Designing methods for the monitoring and evaluation of household food security in IFAD-funded rural development projects

Designing methods for the monitoring and evaluation of household food security in IFAD-funded rural development projects

Resource information

Date of publication
Diciembre 1998
ISBN / Resource ID
125742
Pages
27 pages

In recent years, many development agencies have made intensive efforts to improve their efficiency and increase their impact on rural poverty. At the heart of this new strategic management process is the measurement of performance.
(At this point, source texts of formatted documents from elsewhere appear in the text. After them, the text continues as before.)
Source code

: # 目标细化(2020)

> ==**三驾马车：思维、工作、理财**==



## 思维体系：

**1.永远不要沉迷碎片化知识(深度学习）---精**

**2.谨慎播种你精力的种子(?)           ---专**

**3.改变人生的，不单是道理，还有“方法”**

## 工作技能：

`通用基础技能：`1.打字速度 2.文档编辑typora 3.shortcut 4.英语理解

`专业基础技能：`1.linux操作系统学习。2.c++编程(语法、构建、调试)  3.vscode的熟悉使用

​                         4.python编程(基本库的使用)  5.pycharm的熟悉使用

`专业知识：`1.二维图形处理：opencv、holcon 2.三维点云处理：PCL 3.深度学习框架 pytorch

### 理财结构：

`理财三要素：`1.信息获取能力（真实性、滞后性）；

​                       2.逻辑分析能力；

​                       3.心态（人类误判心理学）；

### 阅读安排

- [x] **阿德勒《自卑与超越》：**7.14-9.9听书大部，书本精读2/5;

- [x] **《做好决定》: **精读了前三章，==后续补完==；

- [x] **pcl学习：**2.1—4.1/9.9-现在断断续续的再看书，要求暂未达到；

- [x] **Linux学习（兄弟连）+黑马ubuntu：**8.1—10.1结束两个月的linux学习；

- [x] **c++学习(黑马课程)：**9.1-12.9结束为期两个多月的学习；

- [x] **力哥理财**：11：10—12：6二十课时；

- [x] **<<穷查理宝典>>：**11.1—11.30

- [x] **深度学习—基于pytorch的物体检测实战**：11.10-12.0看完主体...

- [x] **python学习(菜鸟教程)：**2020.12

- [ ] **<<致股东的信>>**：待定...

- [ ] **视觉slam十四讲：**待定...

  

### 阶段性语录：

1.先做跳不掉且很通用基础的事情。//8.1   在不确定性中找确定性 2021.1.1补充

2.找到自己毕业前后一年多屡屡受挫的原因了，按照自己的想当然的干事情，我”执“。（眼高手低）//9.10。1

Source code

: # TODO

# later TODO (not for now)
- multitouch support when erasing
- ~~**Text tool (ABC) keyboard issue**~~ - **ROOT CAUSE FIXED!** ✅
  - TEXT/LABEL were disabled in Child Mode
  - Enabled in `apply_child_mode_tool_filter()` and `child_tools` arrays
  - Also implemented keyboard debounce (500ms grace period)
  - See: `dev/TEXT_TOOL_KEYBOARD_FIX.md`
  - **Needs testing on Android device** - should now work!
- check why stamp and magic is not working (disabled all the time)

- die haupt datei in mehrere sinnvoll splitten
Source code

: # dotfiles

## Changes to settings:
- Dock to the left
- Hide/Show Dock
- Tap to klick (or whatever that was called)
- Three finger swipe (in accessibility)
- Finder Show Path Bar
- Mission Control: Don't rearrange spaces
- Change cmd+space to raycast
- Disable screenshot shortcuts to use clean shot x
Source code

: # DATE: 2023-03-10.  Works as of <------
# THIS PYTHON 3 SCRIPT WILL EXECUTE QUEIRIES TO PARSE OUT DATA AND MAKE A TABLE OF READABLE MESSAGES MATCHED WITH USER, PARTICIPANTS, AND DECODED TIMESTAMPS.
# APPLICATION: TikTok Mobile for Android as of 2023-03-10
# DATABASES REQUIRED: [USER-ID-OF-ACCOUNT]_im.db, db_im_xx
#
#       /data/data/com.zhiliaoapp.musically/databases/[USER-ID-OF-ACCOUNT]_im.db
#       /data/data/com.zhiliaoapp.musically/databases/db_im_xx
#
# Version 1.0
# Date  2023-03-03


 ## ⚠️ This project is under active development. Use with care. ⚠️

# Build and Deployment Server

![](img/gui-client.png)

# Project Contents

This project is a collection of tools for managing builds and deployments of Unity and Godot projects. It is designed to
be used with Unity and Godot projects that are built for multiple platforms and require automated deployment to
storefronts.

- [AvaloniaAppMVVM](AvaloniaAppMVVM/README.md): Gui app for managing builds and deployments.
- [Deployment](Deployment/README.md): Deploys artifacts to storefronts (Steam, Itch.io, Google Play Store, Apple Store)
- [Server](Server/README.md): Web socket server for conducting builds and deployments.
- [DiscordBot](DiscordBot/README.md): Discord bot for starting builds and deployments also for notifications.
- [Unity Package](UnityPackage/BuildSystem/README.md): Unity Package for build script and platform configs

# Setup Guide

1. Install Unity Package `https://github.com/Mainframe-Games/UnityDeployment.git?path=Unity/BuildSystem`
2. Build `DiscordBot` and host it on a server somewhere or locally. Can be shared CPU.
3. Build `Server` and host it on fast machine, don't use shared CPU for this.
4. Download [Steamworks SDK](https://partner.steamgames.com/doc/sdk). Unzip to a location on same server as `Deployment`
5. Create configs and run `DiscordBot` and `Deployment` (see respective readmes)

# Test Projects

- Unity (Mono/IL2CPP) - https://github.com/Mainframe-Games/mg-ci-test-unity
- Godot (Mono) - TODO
With Household Food Security (HFS) and nutritional security now clearly identified as desired outcomes of many development projects, there is a need to assess the performance of investment projects in terms of their impact on the HFS and nutrition status of their targets groups.This guide emphasizes the design of quantitative impact evaluation exercises for HFS and nutrition, and provides development practitioners with the basic principles on why, when and how to choose and implement a particular evaluation system. We argue that two of the key features of a good impact evaluation study are the availability of accurate baseline information and a properly thought-out control group, respectively allowing for before-after and with-without comparisons. The importance of a joint temporal and cross-sectional comparison of the beneficiary group against a counterfactual is crucial to simultaneously control for the effects of all sorts of external factors likely to contaminate the impact evaluation results. We also argue that the involvement of the evaluation team in the earliest stages of project design stage is the most suitable way to ensure a proper and accurate evaluation without having to rely on more complicated statistical techniques, as well as to permit a sound learning process to ensue from the evaluation exercise. However, if the conditions dictate, statistical techniques can still provide the evaluation team with effective tools for a well-founded impact evaluation. In the following sections we draw on seminal work recently completed by the UNICEF Evaluation Office, in an attempt to provide the reader with the conceptual underpinnings for the choice of a particular design suited to the type and the level of accuracy of the information required by the different intended end-users. In the second part of the document, we report on two of the evaluation methodologies used in the field in the course of projects focused on strengthening HFS and nutritional aspects of poverty alleviation projects.